Which lines belong in your copy? Those from the start of the data through the line with "- Correspondence Management Authoring UI", exactly as written, without any pictures.
START RECORDS TO PROCESS
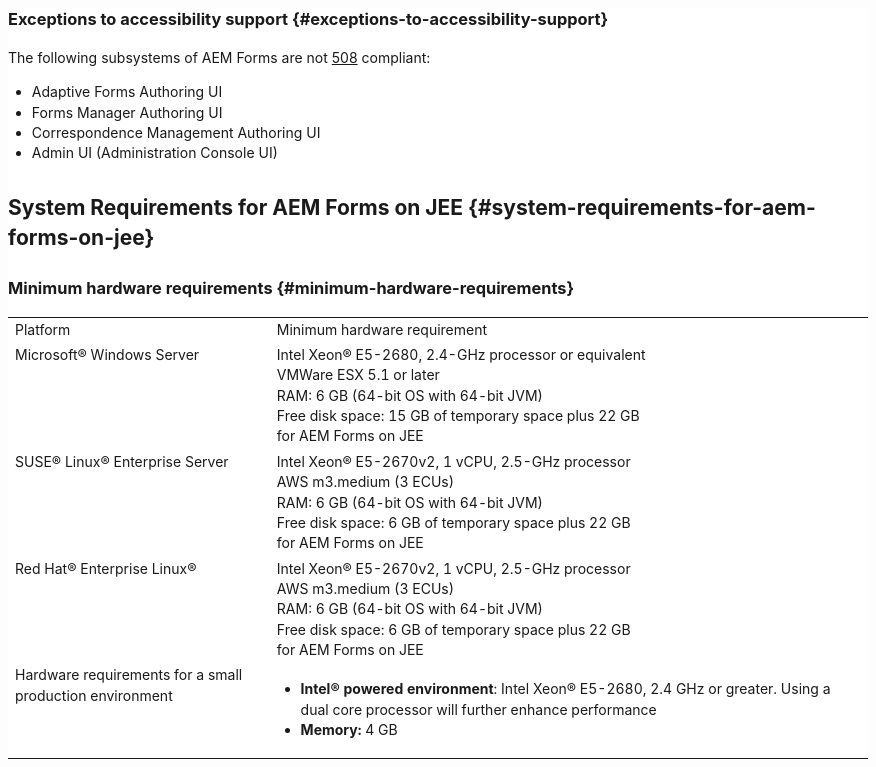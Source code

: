 

### Exceptions to accessibility support {#exceptions-to-accessibility-support}

The following subsystems of AEM Forms are not [508](https://www.section508.gov/) compliant:

- Adaptive Forms Authoring UI
- Forms Manager Authoring UI
- Correspondence Management Authoring UI
- Admin UI (Administration Console UI)

## System Requirements for AEM Forms on JEE {#system-requirements-for-aem-forms-on-jee}

### Minimum hardware requirements {#minimum-hardware-requirements}

<table>
 <tbody>
  <tr>
   <td>Platform</td>
   <td>Minimum hardware requirement</td>
  </tr>
  <tr>
   <td>Microsoft&reg; Windows Server</td>
   <td>Intel Xeon&reg; E5-2680, 2.4-GHz processor or equivalent<br /> VMWare ESX 5.1 or later<br /> RAM: 6 GB (64-bit OS with 64-bit JVM)<br /> Free disk space: 15 GB of temporary space plus 22 GB<br /> for AEM Forms on JEE</td>
  </tr>
  <tr>
   <td>SUSE&reg; Linux&reg; Enterprise Server</td>
   <td>Intel Xeon&reg; E5-2670v2, 1 vCPU, 2.5-GHz processor<br /> AWS m3.medium (3 ECUs)<br /> RAM: 6 GB (64-bit OS with 64-bit JVM)<br /> Free disk space: 6 GB of temporary space plus 22 GB<br /> for AEM Forms on JEE</td>
  </tr>
  <tr>
   <td>Red Hat&reg; Enterprise Linux&reg;</td>
   <td>Intel Xeon&reg; E5-2670v2, 1 vCPU, 2.5-GHz processor<br /> AWS m3.medium (3 ECUs)<br /> RAM: 6 GB (64-bit OS with 64-bit JVM)<br /> Free disk space: 6 GB of temporary space plus 22 GB<br /> for AEM Forms on JEE<br /> </td>
  </tr>
  <tr>
   <td>Hardware requirements for a small production environment</td>
   <td>
    <ul>
     <li><strong>Intel&reg; powered environment</strong>: Intel Xeon&reg; E5-2680, 2.4 GHz or greater. Using a dual core processor will further enhance performance</li>
     <li><strong>Memory: </strong>4 GB <br /> </li>
    </ul> </td>
  </tr>
 </tbody>
</table>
END RECORDS TO PROCESS
## EXERCISE OUTPUT
Source code

: 

### Exceptions to accessibility support {#exceptions-to-accessibility-support}

The following subsystems of AEM Forms are not [508](https://www.section508.gov/) compliant:

- Adaptive Forms Authoring UI
- Forms Manager Authoring UI
- Correspondence Management Authoring UI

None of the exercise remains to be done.